Here is what I need to do: Users who are authenticated in my app are allowed to navigate through their projects but should only be able to open the projects they have authorizations to (and open what is inside) but no other project.
My current implementation deals with it with the navigation (user interface) offering only the list of the authorized projects to the user. However if a clever user directly edits the URL to open a project with another id then no authorization test on the project id and the user is done so that it opens the project without trouble.
So, what I would like to add is a control on every requests for opening a project or something inside it.

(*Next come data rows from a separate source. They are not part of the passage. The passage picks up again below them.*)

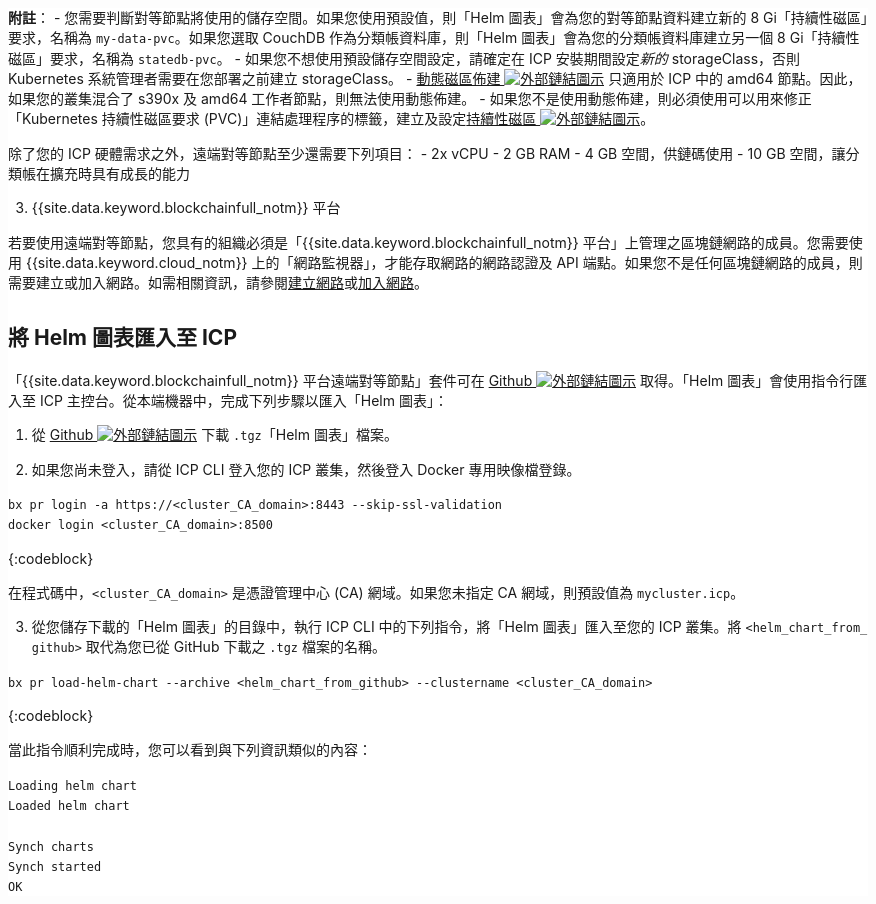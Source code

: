   **附註**：
    - 您需要判斷對等節點將使用的儲存空間。如果您使用預設值，則「Helm 圖表」會為您的對等節點資料建立新的 8 Gi「持續性磁區」要求，名稱為 `my-data-pvc`。如果您選取 CouchDB 作為分類帳資料庫，則「Helm 圖表」會為您的分類帳資料庫建立另一個 8 Gi「持續性磁區」要求，名稱為 `statedb-pvc`。
    - 如果您不想使用預設儲存空間設定，請確定在 ICP 安裝期間設定*新的* storageClass，否則 Kubernetes 系統管理者需要在您部署之前建立 storageClass。
    - [動態磁區佈建 ![外部鏈結圖示](../images/external_link.svg "外部鏈結圖示")]( https://kubernetes.io/docs/concepts/storage/dynamic-provisioning/ "動態磁區佈建") 只適用於 ICP 中的 amd64 節點。因此，如果您的叢集混合了 s390x 及 amd64 工作者節點，則無法使用動態佈建。
    - 如果您不是使用動態佈建，則必須使用可以用來修正「Kubernetes 持續性磁區要求 (PVC)」連結處理程序的標籤，建立及設定[持續性磁區 ![外部鏈結圖示](../images/external_link.svg "外部鏈結圖示")](https://kubernetes.io/docs/concepts/storage/persistent-volumes/ "持續性磁區")。

  除了您的 ICP 硬體需求之外，遠端對等節點至少還需要下列項目：
    - 2x vCPU
    - 2 GB RAM
    - 4 GB 空間，供鏈碼使用
    - 10 GB 空間，讓分類帳在擴充時具有成長的能力

3. {{site.data.keyword.blockchainfull_notm}} 平台  

  若要使用遠端對等節點，您具有的組織必須是「{{site.data.keyword.blockchainfull_notm}} 平台」上管理之區塊鏈網路的成員。您需要使用 {{site.data.keyword.cloud_notm}} 上的「網路監視器」，才能存取網路的網路認證及 API 端點。如果您不是任何區塊鏈網路的成員，則需要建立或加入網路。如需相關資訊，請參閱[建立網路](../get_start.html#creating-a-network)或[加入網路](../get_start.html#joining-a-network)。

## 將 Helm 圖表匯入至 ICP

「{{site.data.keyword.blockchainfull_notm}} 平台遠端對等節點」套件可在 [Github ![外部鏈結圖示](../images/external_link.svg "外部鏈結圖示")]( https://github.com/IBM/charts/tree/master/stable/ibm-blockchain-platform-remote-peer "IBM Blockchain 遠端對等節點") 取得。「Helm 圖表」會使用指令行匯入至 ICP 主控台。從本端機器中，完成下列步驟以匯入「Helm 圖表」：

1. 從 [Github ![外部鏈結圖示](../images/external_link.svg "外部鏈結圖示")](https://github.com/IBM/charts/tree/master/repo/stable/ibm-blockchain-platform-remote-peer-0.9.0.tgz "IBM Blockchain 遠端對等節點 Helm 圖表") 下載 `.tgz`「Helm 圖表」檔案。

2. 如果您尚未登入，請從 ICP CLI 登入您的 ICP 叢集，然後登入 Docker 專用映像檔登錄。  
  ```
  bx pr login -a https://<cluster_CA_domain>:8443 --skip-ssl-validation
  docker login <cluster_CA_domain>:8500
  ```
  {:codeblock}

  在程式碼中，`<cluster_CA_domain>` 是憑證管理中心 (CA) 網域。如果您未指定 CA 網域，則預設值為 `mycluster.icp`。

3. 從您儲存下載的「Helm 圖表」的目錄中，執行 ICP CLI 中的下列指令，將「Helm 圖表」匯入至您的 ICP 叢集。將 `<helm_chart_from_github>` 取代為您已從 GitHub 下載之 `.tgz` 檔案的名稱。

  ```
  bx pr load-helm-chart --archive <helm_chart_from_github> --clustername <cluster_CA_domain>
  ```
  {:codeblock}

  當此指令順利完成時，您可以看到與下列資訊類似的內容：

  ```  
  Loading helm chart
  Loaded helm chart

  Synch charts
  Synch started
  OK
  ```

This control will test if the project id requested can be opened by the current user or not. If not, it will return to the user an access denied page. This control is easy to implement in itself but as it is a bit of code which could be in many methods of my app I would like to find the cleanest way to do it !
What do you think is the best way to implement that ? I considered several possibilities but I need advice:
1) Use servlet filters ?
2) Add a special access on Spring security with a custom authenticationManager ? something like :
<security:intercept-url pattern="/open*" access="canOpen()" />
(but I'm not sure how to define this and if I would be able to get the parameters coming from the original request...)
3) Use Aspect Oriented Programming ? (but I read somewhere that it does not work on controller calls)
4) Use Spring interceptors ?
5) other ideas ?
Thanks in advance for you help!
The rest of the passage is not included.